▶ _Task requirements_:
If a line of the data below contains the string "Processing", copy it into your answer.

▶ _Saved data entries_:
"""

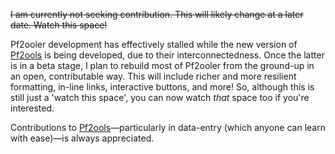 ~~I am currently not seeking contribution. This will likely change at a later date. Watch this space!~~

Pf2ooler development has effectively stalled while the new version of [Pf2ools](https://github.com/Pf2ools) is being developed, due to their interconnectedness. Once the latter is in a beta stage, I plan to rebuild most of Pf2ooler from the ground-up in an open, contributable way. This will include richer and more resilient formatting, in-line links, interactive buttons, and more! So, although this is still just a 'watch this space', you can now watch _that_ space too if you're interested.

Contributions to [Pf2ools](https://github.com/Pf2ools)—particularly in data-entry (which anyone can learn with ease)—is always appreciated.
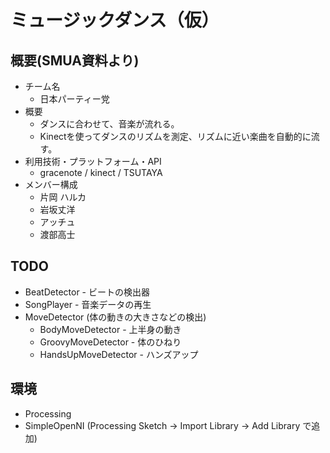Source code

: # ミュージックダンス（仮）

## 概要(SMUA資料より)

* チーム名
  * 日本パーティー党
* 概要
  * ダンスに合わせて、音楽が流れる。
  * Kinectを使ってダンスのリズムを測定、リズムに近い楽曲を自動的に流す。
* 利用技術・プラットフォーム・API
  * gracenote / kinect / TSUTAYA
* メンバー構成
  * 片岡 ハルカ
  * 岩坂丈洋
  * アッチュ
  * 渡部高士

## TODO

* BeatDetector - ビートの検出器
* SongPlayer - 音楽データの再生
* MoveDetector (体の動きの大きさなどの検出)
  * BodyMoveDetector - 上半身の動き
  * GroovyMoveDetector - 体のひねり
  * HandsUpMoveDetector - ハンズアップ

## 環境

* Processing
* SimpleOpenNI (Processing Sketch -> Import Library -> Add Library で追加)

"""

▶ _Finished task_:
* Processing
* SimpleOpenNI (Processing Sketch -> Import Library -> Add Library で追加)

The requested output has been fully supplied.